Goose introduced testimony from four witnesses. Louise Valandra from the
Minnesota Indian Women's Center (MIWRC) told of Goose's participation in
the center's AA sessions, one-to-one counseling and support groups. She
felt that termination at this time would be premature. Janice
Standing Cloud of the division of Indian work noted Goose's
participation in her domestic abuse program. She stated that women
enmeshed in abusive relationships often go back to the abusers,
as Goose did here. She also thought termination was premature.
Shirley Coleman, urban representative of the Minnesota Chippewa Tribe, qualified
without objection as an Indian child welfare expert witness under
the ICWA. She spent several years working in family services
on two reservations. She thought there would be no harm
in returning B.W. to his mother.
Katie Turner of the Minneapolis American Indian Center, an Indian
and a parent, also qualified without objection as an Indian
child welfare expert. She had worked for the Minnesota Chippewa
Tribe as a permanency planner and adoptions worker and worked
for the Indian Health Board for nine years. She worked
with Goose in implementing her case plan. She acknowledged the
negative impact of alcohol abuse on parenting and felt that
B.W. should not be returned to Goose immediately, but could
be returned to her if she is given a little
more time to work on her problems. She also thought
that termination was inappropriate and that B.W. would not be
physically or emotionally harmed by a return to his mother.

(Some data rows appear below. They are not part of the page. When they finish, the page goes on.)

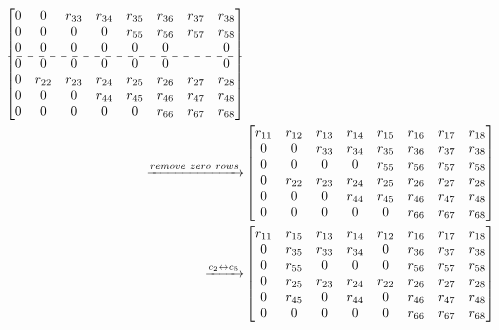 \documentclass[12pt]{article}
\begin{document}
\begin{align*}
\begin{bmatrix}
 0      & 0      & r_{33} & r_{34} & r_{35} & r_{36} & r_{37} & r_{38}\\
 0      & 0      & 0      & 0      & r_{55} & r_{56} & r_{57} & r_{58}\\
 0      & 0      & 0      & 0      & 0      & 0      &        & 0     \\
 \cdashline{1-8}
 0      & 0      & 0      & 0      & 0      & 0      &        & 0     \\
 0      & r_{22} & r_{23} & r_{24} & r_{25} & r_{26} & r_{27} & r_{28}\\
 0      & 0      & 0      & r_{44} & r_{45} & r_{46} & r_{47} & r_{48}\\
 0      & 0      & 0      & 0      & 0      & r_{66} & r_{67} & r_{68}\\
\end{bmatrix}\\
\xrightarrow{remove\ zero\ rows}
&\begin{bmatrix}
 r_{11} & r_{12} & r_{13} & r_{14} & r_{15} & r_{16} & r_{17} & r_{18}\\
 0      & 0      & r_{33} & r_{34} & r_{35} & r_{36} & r_{37} & r_{38}\\
 0      & 0      & 0      & 0      & r_{55} & r_{56} & r_{57} & r_{58}\\
 0      & r_{22} & r_{23} & r_{24} & r_{25} & r_{26} & r_{27} & r_{28}\\
 0      & 0      & 0      & r_{44} & r_{45} & r_{46} & r_{47} & r_{48}\\
 0      & 0      & 0      & 0      & 0      & r_{66} & r_{67} & r_{68}\\
\end{bmatrix}\\
\xrightarrow{c_{2} \leftrightarrow c_{5}}
&\begin{bmatrix}
 r_{11} & r_{15} & r_{13} & r_{14} &  r_{12} & r_{16} & r_{17} & r_{18}\\
 0      & r_{35} & r_{33} & r_{34} &  0      & r_{36} & r_{37} & r_{38}\\
 0      & r_{55} & 0      & 0      &  0      & r_{56} & r_{57} & r_{58}\\
 0      & r_{25} & r_{23} & r_{24} &  r_{22} & r_{26} & r_{27} & r_{28}\\
 0      & r_{45} & 0      & r_{44} &  0      & r_{46} & r_{47} & r_{48}\\
 0      & 0      & 0      & 0      &  0      & r_{66} & r_{67} & r_{68}\\
\end{bmatrix}
\end{align*}
\end{document}
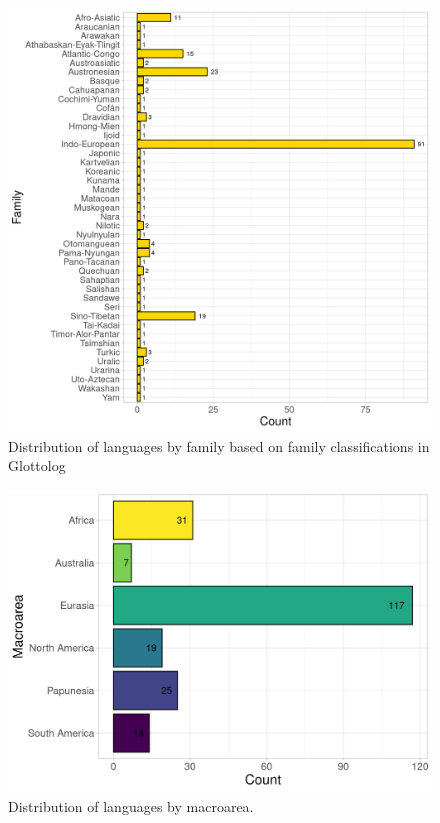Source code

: \begin{figure}
	\centering
	\includegraphics[width=1\linewidth]{jipa/images/graph_families_JIPA}
	\caption[Distribution of languages by family]{Distribution of languages by family based on family classifications in Glottolog \parencite{glottolog}}
	\label{fig:graphfamiliesjipa}
\end{figure}

\begin{figure}
	\centering
	\includegraphics[width=1\linewidth]{jipa/images/graph_macroarea_JIPA}
	\caption[Distribution of languages by macroarea]{Distribution of languages by macroarea.}
	\label{fig:graphmacroareajipa}
\end{figure}

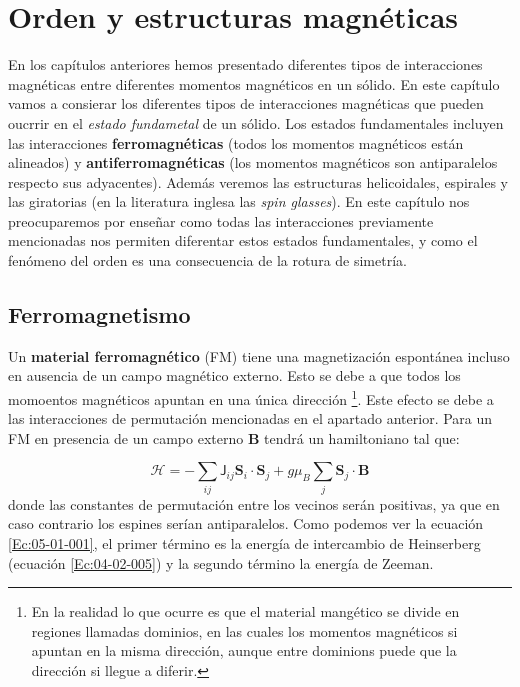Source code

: \documentclass[12pt,a4paper]{book}
\numberwithin{equation}{section}
\numberwithin{figure}{section}
\newcommand{\Hcal}{\mathcal{H}}
\newcommand{\Jsf}{\mathsf{J}}
\newcommand{\Bn}{\mathbf{B}}
\newcommand{\Sn}{\mathbf{S}}
\begin{document}
\newpage

\chapter{Orden y estructuras magnéticas}

En los capítulos anteriores hemos presentado diferentes tipos de interacciones magnéticas entre diferentes momentos magnéticos en un sólido. En este capítulo vamos a consierar los diferentes tipos de interacciones magnéticas que pueden oucrrir en el \textit{estado fundametal} de un sólido. Los estados fundamentales incluyen las interacciones \textbf{ferromagnéticas} (todos los momentos magnéticos están alineados) y \textbf{antiferromagnéticas} (los momentos magnéticos son antiparalelos respecto sus adyacentes). Además veremos las estructuras helicoidales, espirales y las giratorias (en la literatura inglesa las \textit{spin glasses}). En este capítulo nos preocuparemos por enseñar como todas las interacciones previamente mencionadas nos permiten diferentar estos estados fundamentales, y como el fenómeno del orden es una consecuencia de la rotura de simetría. 

\section{Ferromagnetismo}

Un \textbf{material ferromagnético} (FM) tiene una magnetización espontánea incluso en ausencia de un campo magnético externo. Esto se debe a que todos los momoentos magnéticos apuntan en una única dirección \footnote{En la realidad lo que ocurre es que el material mangético se divide en regiones llamadas dominios, en las cuales los momentos magnéticos si apuntan en la misma dirección, aunque entre dominions puede que la dirección si llegue a diferir.}. Este efecto se debe a las interacciones de permutación mencionadas en el apartado anterior. Para un FM en presencia de un campo externo $\Bn$ tendrá un hamiltoniano tal que:

\begin{equation}
    \Hcal = - \sum_{ij} \Jsf_{ij} \Sn_i \cdot \Sn_j + g \mu_B \sum_j \Sn_j \cdot \Bn \label{Ec:05-01-001}
\end{equation}
donde las constantes de permutación entre los vecinos serán positivas, ya que en caso contrario los espines serían antiparalelos. Como podemos ver la ecuación \ref{Ec:05-01-001}, el primer término es la energía de intercambio de Heinserberg (ecuación \ref{Ec:04-02-005}) y la segundo término la energía de Zeeman. 
\end{document}
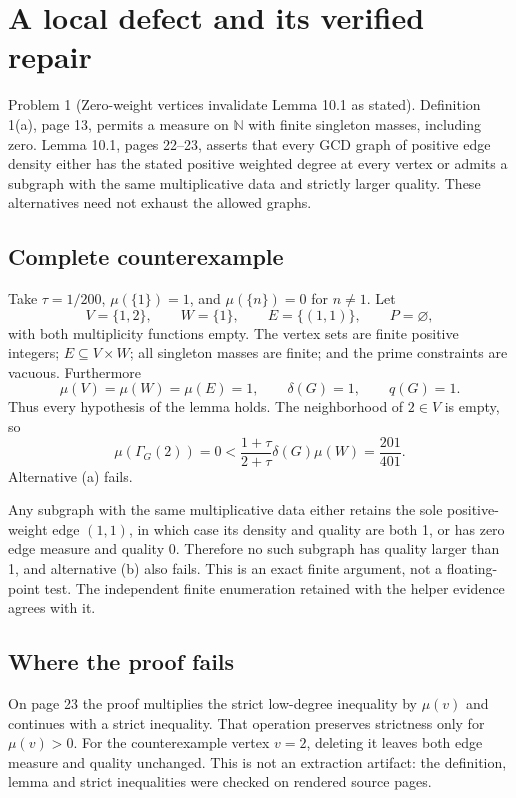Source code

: \documentclass[10pt]{article}
\begin{document}
\section*{A local defect and its verified repair}
Problem 1 (Zero-weight vertices invalidate Lemma 10.1 as stated).  Definition 1(a), page 13, permits a measure on \(\mathbb N\) with finite singleton masses, including zero. Lemma 10.1, pages 22–23, asserts that every GCD graph of positive edge density either has the stated positive weighted degree at every vertex or admits a subgraph with the same multiplicative data and strictly larger quality. These alternatives need not exhaust the allowed graphs.\par
\subsection*{Complete counterexample}
Take \(\tau=1/200\), \(\mu(\{1\})=1\), and \(\mu(\{n\})=0\) for \(n\ne1\). Let \[V=\{1,2\},\qquad W=\{1\},\qquad
 E=\{(1,1)\},\qquad P=\varnothing,\] with both multiplicity functions empty. The vertex sets are finite positive integers; \(E\subseteq V\times W\); all singleton masses are finite; and the prime constraints are vacuous. Furthermore \[\mu(V)=\mu(W)=\mu(E)=1,\qquad \delta(G)=1,\qquad q(G)=1.\] Thus every hypothesis of the lemma holds. The neighborhood of \(2\in V\) is empty, so \[\mu(\Gamma_G(2))=0<
 \frac{1+\tau}{2+\tau}\delta(G)\mu(W)
 =\frac{201}{401}.\] Alternative (a) fails.\par
Any subgraph with the same multiplicative data either retains the sole positive-weight edge \((1,1)\), in which case its density and quality are both 1, or has zero edge measure and quality 0. Therefore no such subgraph has quality larger than 1, and alternative (b) also fails. This is an exact finite argument, not a floating-point test. The independent finite enumeration retained with the helper evidence agrees with it.\par
\subsection*{Where the proof fails}
On page 23 the proof multiplies the strict low-degree inequality by \(\mu(v)\) and continues with a strict inequality. That operation preserves strictness only for \(\mu(v)>0\). For the counterexample vertex \(v=2\), deleting it leaves both edge measure and quality unchanged. This is not an extraction artifact: the definition, lemma and strict inequalities were checked on rendered source pages.\par
\end{document}
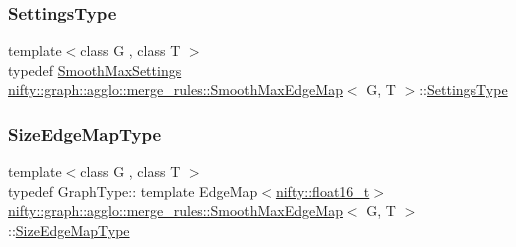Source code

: \mbox{\label{classnifty_1_1graph_1_1agglo_1_1merge__rules_1_1SmoothMaxEdgeMap_a0f463ebc561d6770fa59b4168e4acf98}} 
\subsubsection{\texorpdfstring{Settings\+Type}{SettingsType}}
{\footnotesize\ttfamily template$<$class G , class T $>$ \\
typedef \hyperlink{structnifty_1_1graph_1_1agglo_1_1merge__rules_1_1SmoothMaxSettings}{Smooth\+Max\+Settings} \hyperlink{classnifty_1_1graph_1_1agglo_1_1merge__rules_1_1SmoothMaxEdgeMap}{nifty\+::graph\+::agglo\+::merge\+\_\+rules\+::\+Smooth\+Max\+Edge\+Map}$<$ G, T $>$\+::\hyperlink{classnifty_1_1graph_1_1agglo_1_1merge__rules_1_1SmoothMaxEdgeMap_a0f463ebc561d6770fa59b4168e4acf98}{Settings\+Type}}

\mbox{\label{classnifty_1_1graph_1_1agglo_1_1merge__rules_1_1SmoothMaxEdgeMap_a27bfa4de7c16550e9028903d774c705d}} 
\subsubsection{\texorpdfstring{Size\+Edge\+Map\+Type}{SizeEdgeMapType}}
{\footnotesize\ttfamily template$<$class G , class T $>$ \\
typedef Graph\+Type\+:: template Edge\+Map$<$\hyperlink{namespacenifty_a20031b62bd5c16b943905d43a8ed361a}{nifty\+::float16\+\_\+t}$>$ \hyperlink{classnifty_1_1graph_1_1agglo_1_1merge__rules_1_1SmoothMaxEdgeMap}{nifty\+::graph\+::agglo\+::merge\+\_\+rules\+::\+Smooth\+Max\+Edge\+Map}$<$ G, T $>$\+::\hyperlink{classnifty_1_1graph_1_1agglo_1_1merge__rules_1_1SmoothMaxEdgeMap_a27bfa4de7c16550e9028903d774c705d}{Size\+Edge\+Map\+Type}}



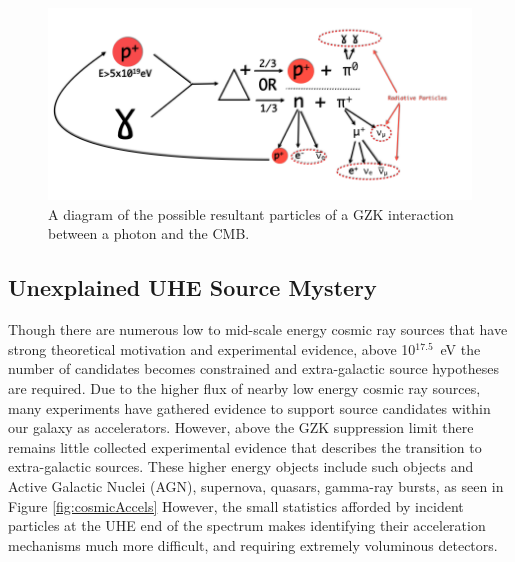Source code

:\noindent		
\begin{figure}
	\includegraphics[width=\textwidth]{figures/GZKDiagram}
	\caption{A diagram of the possible resultant particles of a GZK interaction between a photon and the CMB.}
	\label{fig:GZKDiagram}
\end{figure}
			
		
	\subsection{Unexplained UHE Source Mystery}
		Though there are numerous low to mid-scale energy cosmic ray sources that have strong theoretical motivation and experimental evidence, above 10$^{17.5}$~eV the number of candidates becomes constrained and extra-galactic source hypotheses are required. \cite{RevModPhys.71.S33}  Due to the higher flux of nearby low energy cosmic ray sources, many experiments have gathered evidence to support source candidates within our galaxy as accelerators.  However, above the GZK suppression limit there remains little collected experimental evidence that describes the transition to extra-galactic sources. These higher energy objects include such objects and Active Galactic Nuclei (AGN), supernova, quasars, gamma-ray bursts, as seen in Figure \ref{fig:cosmicAccels}  However, the small statistics afforded by incident particles at the UHE end of the spectrum makes identifying their acceleration mechanisms much more difficult, and requiring extremely voluminous detectors.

At trial Walker admitted to being arrested, though not brought
to trial, for assaulting Goose. He also stipulated to a
court finding that he was convicted in 1959 for assault
with a bottle as a weapon. He was in prison
for the August 1988 assault at the time of the
termination petition trial in July 1989. Schaefer testified that Walker
visited B.W. only five times in the three and a
half years that B.W. was in foster care before trial
and that she was not aware of his whereabouts between
mid-1986 and his incarceration in August 1988. It was revealed
at oral argument that Walker underwent chemical dependency treatment in
*442
prison; he is now living in a halfway house in
St. Paul and attending college.
The trial court found that, beyond a reasonable doubt, returning
B.W. to his mother
or his father would be likely to cause him emotional
and physical harm. The court found that a placement with
the paternal grandmother would have a deleterious effect on B.W.'s
need for stability. The trial court also found that Sargent
and Schaefer were qualified Indian child welfare experts under the
ICWA. After ordering the parents' rights terminated, the trial court
found intervention by the Omaha Tribe to have been inappropriate.
The parents appeal all of these rulings.
ISSUES
1. Did the trial court err in applying evidentiary standards
enunciated in In
Re Welfare of T.J.J.,
366 N.W.2d 651 (Minn.Ct.App.1985), in qualifying Schaefer and Sargent as
Indian child welfare experts under the ICWA?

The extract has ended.